- _EXTRACTED DATA_
== == ==

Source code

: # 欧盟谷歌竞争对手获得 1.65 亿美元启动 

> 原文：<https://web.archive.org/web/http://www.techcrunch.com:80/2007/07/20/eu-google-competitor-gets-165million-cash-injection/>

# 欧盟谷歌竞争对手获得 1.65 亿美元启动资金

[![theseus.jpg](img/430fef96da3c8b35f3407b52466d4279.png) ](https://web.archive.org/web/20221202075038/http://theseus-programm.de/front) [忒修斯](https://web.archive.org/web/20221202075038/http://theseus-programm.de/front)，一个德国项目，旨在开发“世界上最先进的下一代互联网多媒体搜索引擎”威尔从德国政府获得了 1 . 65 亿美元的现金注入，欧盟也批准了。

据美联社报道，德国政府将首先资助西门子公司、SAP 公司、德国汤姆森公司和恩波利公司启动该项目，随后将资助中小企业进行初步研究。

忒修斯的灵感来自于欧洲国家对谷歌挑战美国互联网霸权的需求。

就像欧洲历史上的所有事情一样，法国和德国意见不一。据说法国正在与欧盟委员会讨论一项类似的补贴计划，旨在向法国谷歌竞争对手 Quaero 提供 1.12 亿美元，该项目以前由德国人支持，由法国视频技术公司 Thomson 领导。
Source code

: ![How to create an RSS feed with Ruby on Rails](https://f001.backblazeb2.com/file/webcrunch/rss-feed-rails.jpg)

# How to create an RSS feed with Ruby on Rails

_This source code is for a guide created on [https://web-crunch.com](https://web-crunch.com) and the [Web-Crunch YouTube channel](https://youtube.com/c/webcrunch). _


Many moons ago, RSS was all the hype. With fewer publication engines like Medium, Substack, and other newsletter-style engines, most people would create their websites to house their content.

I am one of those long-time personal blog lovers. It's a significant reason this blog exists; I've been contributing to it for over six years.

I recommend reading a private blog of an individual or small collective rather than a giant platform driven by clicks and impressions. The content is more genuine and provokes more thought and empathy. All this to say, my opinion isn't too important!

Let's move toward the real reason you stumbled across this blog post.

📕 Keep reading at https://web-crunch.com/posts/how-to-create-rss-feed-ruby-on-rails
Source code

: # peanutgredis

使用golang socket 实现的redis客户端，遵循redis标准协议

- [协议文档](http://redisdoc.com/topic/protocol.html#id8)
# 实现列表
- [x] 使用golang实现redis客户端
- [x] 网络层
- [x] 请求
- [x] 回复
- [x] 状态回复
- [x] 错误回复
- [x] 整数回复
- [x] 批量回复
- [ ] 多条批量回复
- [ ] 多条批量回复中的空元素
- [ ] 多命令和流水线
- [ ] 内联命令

== == ==

- _EXERCISE_
Nothing should appear in the answer except the lines from the one containing "- [x] 使用golang实现redis客户端" to the end of the data above, reproduced exactly.

- _RESULT FOR THIS EXERCISE_
- [x] 使用golang实现redis客户端
- [x] 网络层
- [x] 请求
- [x] 回复
- [x] 状态回复
- [x] 错误回复
- [x] 整数回复
- [x] 批量回复
- [ ] 多条批量回复
- [ ] 多条批量回复中的空元素
- [ ] 多命令和流水线
- [ ] 内联命令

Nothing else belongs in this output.